# Landed-need to help to settle



## juhi (Jul 7, 2013)

HELLO ALL,
I am here on behalf of my sister's family to get any guidance and advice basically for everything who just landed in Canada precisely Prince Edward Island,Charlottetown. They are on their own, living in a rented place but that will end this week. prior to that they need to find a place to live. With no one around to help and they are not familiar with forums like these, so I felt this is a great place to have any words of wisdom from experienced people living locally. Would like to know which place in Charlottetown is best to live with good pre-schools,markets and service for any basic needs. They have kids 2 and 3 years of age and I guess 1 bedroom flat is good for them. They came to know about an online site kijiji for house search.

Any response/advice is appreciated.
Thanks in advance.


----------



## colchar (Oct 25, 2011)

If their rental ends this week they've left it pretty late! They will have to extend that rental as there is no way to find another by the time that one ends.

Charlottetown isn't very big so everything is easily accessible. I would just avoid living anywhere near the university as those areas will fill with students come September and I doubt they want to live in a student section of town.


----------



## juhi (Jul 7, 2013)

Thanks Colchar, yeah seems so,in the whole of that place no house for rent as we searched online.
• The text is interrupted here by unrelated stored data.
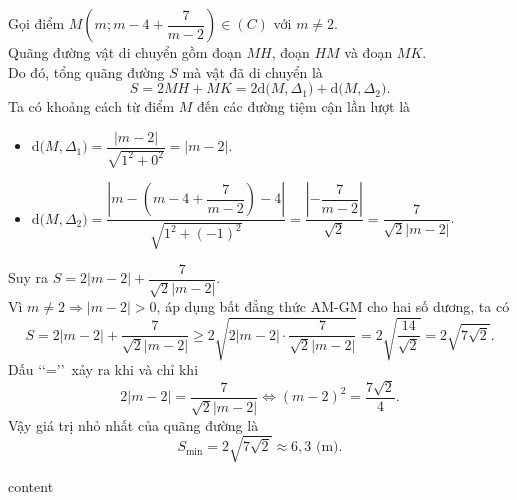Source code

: \begin{ex}
{\begin{itemize}
		\end{itemize}
		Gọi điểm $M\left(m; m - 4 + \dfrac{7}{m - 2}\right) \in (C)$ với $m \neq 2$.\\
		Quãng đường vật di chuyển gồm đoạn $MH$, đoạn $HM$ và đoạn $MK$.\\
		Do đó, tổng quãng đường $S$ mà vật đã di chuyển là
		\[ S = 2MH + MK = 2\mathrm{d}\big(M, \Delta_1\big) + \mathrm{d}\big(M, \Delta_2\big). \]
		Ta có khoảng cách từ điểm $M$ đến các đường tiệm cận lần lượt là
		\begin{itemize}
			\item $\mathrm{d}\big(M, \Delta_1\big) = \dfrac{|m - 2|}{\sqrt{1^2 + 0^2}} = |m - 2|$.
			\item $ \mathrm{d}\big(M, \Delta_2\big) = \dfrac{\left|m - \left(m - 4 + \dfrac{7}{m - 2}\right) - 4\right|}{\sqrt{1^2 + (-1)^2}} = \dfrac{\left|-\dfrac{7}{m - 2}\right|}{\sqrt{2}} = \dfrac{7}{\sqrt{2}|m - 2|}$.
		\end{itemize}
		Suy ra $S = 2|m - 2| + \dfrac{7}{\sqrt{2}|m - 2|}$.\\
		Vì $m \neq 2 \Rightarrow |m - 2| > 0$, áp dụng bất đẳng thức AM-GM cho hai số dương, ta có
		\[ S = 2|m - 2| + \dfrac{7}{\sqrt{2}|m - 2|} \ge 2\sqrt{2|m - 2| \cdot \dfrac{7}{\sqrt{2}|m - 2|}} = 2\sqrt{\dfrac{14}{\sqrt{2}}} = 2\sqrt{7\sqrt{2}}. \]
		Dấu \lq\lq=\rq\rq\ xảy ra khi và chỉ khi
		\[ 2|m - 2| = \dfrac{7}{\sqrt{2}|m - 2|} \Leftrightarrow (m - 2)^2 = \dfrac{7\sqrt{2}}{4}. \]
		Vậy giá trị nhỏ nhất của quãng đường là
		\[ S_{\min} = 2\sqrt{7\sqrt{2}} \approx 6,3\text{ (m)}. \]
	}
\end{ex}
\begin{ex}
	content
\end{ex}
Hence we adviced them to extend their rental if possible. 
Pls could you suggest any place to prefer if they had to move from Charolettetown?


----------



## EVHB (Feb 11, 2008)

Maybe they can get in touch with Settlement Workers from the local newcomers association:
PEI Association for Newcomers to Canada
These people can provide them with more info.


Why did they chose to go to that place to start their live in Canada? Do they have jobs? Available budget for rent can be of course the biggest problem in finding a place you can afford. Colleagues are always a great resource for all kinds of knowledge regarding the community you live in.


----------



## FourAgreements (Mar 19, 2014)

*Kijiji rental scams*

Also, beware of rental scams on Kijiji. Kijiji is a legitimate site and there are lots of real ads, but there are also scams. And one of them is a rental scam. If they are asked to provide any money upfront before seeing the place, walk away!!






juhi said:


> HELLO ALL,
> I am here on behalf of my sister's family to get any guidance and advice basically for everything who just landed in Canada precisely Prince Edward Island,Charlottetown. They are on their own, living in a rented place but that will end this week. prior to that they need to find a place to live. With no one around to help and they are not familiar with forums like these, so I felt this is a great place to have any words of wisdom from experienced people living locally. Would like to know which place in Charlottetown is best to live with good pre-schools,markets and service for any basic needs. They have kids 2 and 3 years of age and I guess 1 bedroom flat is good for them. They came to know about an online site kijiji for house search.
> 
> Any response/advice is appreciated.
> Thanks in advance.


----------



## colchar (Oct 25, 2011)

juhi said:


> Thanks Colchar, yeah seems so,in the whole of that place no house for rent as we searched online.


I guarantee you that there are places for rent:


https://www.google.ca/search?comple...0.0..0.0....0...1c.1.64.hp..0.0.0.mCAaoMJoge0






> Pls could you suggest any place to prefer if they had to move from Charolettetown?



No, I am not familiar enough with the province to do that.


----------



## EVHB (Feb 11, 2008)

Where to move to? Where you can find a job. What are their skills, their knowledge of English? Do they have money to relocate (to a different province)?


----------



## juhi (Jul 7, 2013)

Thanks All for all your help and advices. 
They were fortunate enough to get a place in the area like Charlottetown. 
They are on P&P visa it seems and yes, they found a friend who was with them at the time of processing, so a little bit help from them and their well known as well.
Thanks again


----------



## juhi (Jul 7, 2013)

Thanks all for your guidance and help. They have finally rented a place n Charlottetown. they are on P&P visa and found a friend who was them at the time of processing and hence got a bit of help from them and their near ones as well. 
Thanks again


----------



## Ella Rollins (Aug 3, 2016)

Glad to know that you got a place for rent Juhi..


----------